━━ Data to examine
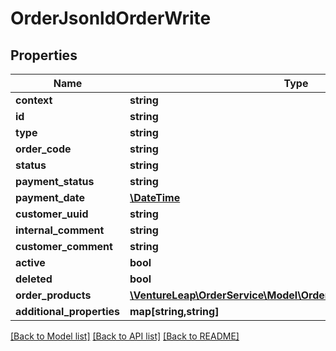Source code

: # OrderJsonldOrderWrite

## Properties
Name | Type | Description | Notes
------------ | ------------- | ------------- | -------------
**context** | **string** |  | [optional] 
**id** | **string** |  | [optional] 
**type** | **string** |  | [optional] 
**order_code** | **string** |  | [optional] 
**status** | **string** |  | 
**payment_status** | **string** |  | 
**payment_date** | [**\DateTime**](\DateTime.md) |  | [optional] 
**customer_uuid** | **string** |  | 
**internal_comment** | **string** |  | [optional] 
**customer_comment** | **string** |  | [optional] 
**active** | **bool** |  | [optional] 
**deleted** | **bool** |  | [optional] 
**order_products** | [**\VentureLeap\OrderService\Model\OrderProductJsonldOrderWrite[]**](OrderProductJsonldOrderWrite.md) |  | [optional] 
**additional_properties** | **map[string,string]** |  | [optional] 

[[Back to Model list]](../../README.md#documentation-for-models) [[Back to API list]](../../README.md#documentation-for-api-endpoints) [[Back to README]](../../README.md)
━━━━
- Task goal
Only the lines containing "bool" are needed; pull them out of the listing.

- Output of the exercise
**active** | **bool** |  | [optional] 
**deleted** | **bool** |  | [optional] 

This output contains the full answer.